[Collected data entries]

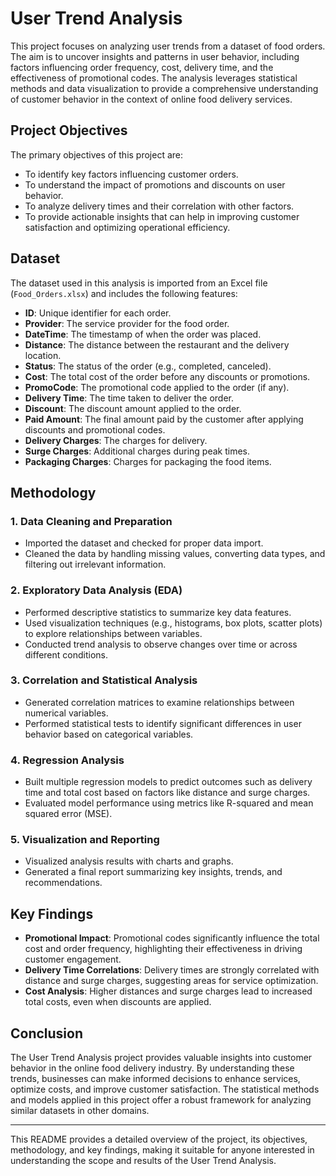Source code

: # User Trend Analysis

This project focuses on analyzing user trends from a dataset of food orders. The aim is to uncover insights and patterns in user behavior, including factors influencing order frequency, cost, delivery time, and the effectiveness of promotional codes. The analysis leverages statistical methods and data visualization to provide a comprehensive understanding of customer behavior in the context of online food delivery services.

## Project Objectives

The primary objectives of this project are:

- To identify key factors influencing customer orders.
- To understand the impact of promotions and discounts on user behavior.
- To analyze delivery times and their correlation with other factors.
- To provide actionable insights that can help in improving customer satisfaction and optimizing operational efficiency.

## Dataset

The dataset used in this analysis is imported from an Excel file (`Food_Orders.xlsx`) and includes the following features:

- **ID**: Unique identifier for each order.
- **Provider**: The service provider for the food order.
- **DateTime**: The timestamp of when the order was placed.
- **Distance**: The distance between the restaurant and the delivery location.
- **Status**: The status of the order (e.g., completed, canceled).
- **Cost**: The total cost of the order before any discounts or promotions.
- **PromoCode**: The promotional code applied to the order (if any).
- **Delivery Time**: The time taken to deliver the order.
- **Discount**: The discount amount applied to the order.
- **Paid Amount**: The final amount paid by the customer after applying discounts and promotional codes.
- **Delivery Charges**: The charges for delivery.
- **Surge Charges**: Additional charges during peak times.
- **Packaging Charges**: Charges for packaging the food items.

## Methodology

### 1. Data Cleaning and Preparation
- Imported the dataset and checked for proper data import.
- Cleaned the data by handling missing values, converting data types, and filtering out irrelevant information.

### 2. Exploratory Data Analysis (EDA)
- Performed descriptive statistics to summarize key data features.
- Used visualization techniques (e.g., histograms, box plots, scatter plots) to explore relationships between variables.
- Conducted trend analysis to observe changes over time or across different conditions.

### 3. Correlation and Statistical Analysis
- Generated correlation matrices to examine relationships between numerical variables.
- Performed statistical tests to identify significant differences in user behavior based on categorical variables.

### 4. Regression Analysis
- Built multiple regression models to predict outcomes such as delivery time and total cost based on factors like distance and surge charges.
- Evaluated model performance using metrics like R-squared and mean squared error (MSE).

### 5. Visualization and Reporting
- Visualized analysis results with charts and graphs.
- Generated a final report summarizing key insights, trends, and recommendations.

## Key Findings

- **Promotional Impact**: Promotional codes significantly influence the total cost and order frequency, highlighting their effectiveness in driving customer engagement.
- **Delivery Time Correlations**: Delivery times are strongly correlated with distance and surge charges, suggesting areas for service optimization.
- **Cost Analysis**: Higher distances and surge charges lead to increased total costs, even when discounts are applied.

## Conclusion

The User Trend Analysis project provides valuable insights into customer behavior in the online food delivery industry. By understanding these trends, businesses can make informed decisions to enhance services, optimize costs, and improve customer satisfaction. The statistical methods and models applied in this project offer a robust framework for analyzing similar datasets in other domains.

---

This README provides a detailed overview of the project, its objectives, methodology, and key findings, making it suitable for anyone interested in understanding the scope and results of the User Trend Analysis.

*Description of the task*. Repeat the lines exactly as they stand, from the opening line of the data through the line with "- **DateTime**: The". Pictures stay out of the copy.

*Exercise output*.
Source code

: # User Trend Analysis

This project focuses on analyzing user trends from a dataset of food orders. The aim is to uncover insights and patterns in user behavior, including factors influencing order frequency, cost, delivery time, and the effectiveness of promotional codes. The analysis leverages statistical methods and data visualization to provide a comprehensive understanding of customer behavior in the context of online food delivery services.

## Project Objectives

The primary objectives of this project are:

- To identify key factors influencing customer orders.
- To understand the impact of promotions and discounts on user behavior.
- To analyze delivery times and their correlation with other factors.
- To provide actionable insights that can help in improving customer satisfaction and optimizing operational efficiency.

## Dataset

The dataset used in this analysis is imported from an Excel file (`Food_Orders.xlsx`) and includes the following features:

- **ID**: Unique identifier for each order.
- **Provider**: The service provider for the food order.
- **DateTime**: The timestamp of when the order was placed.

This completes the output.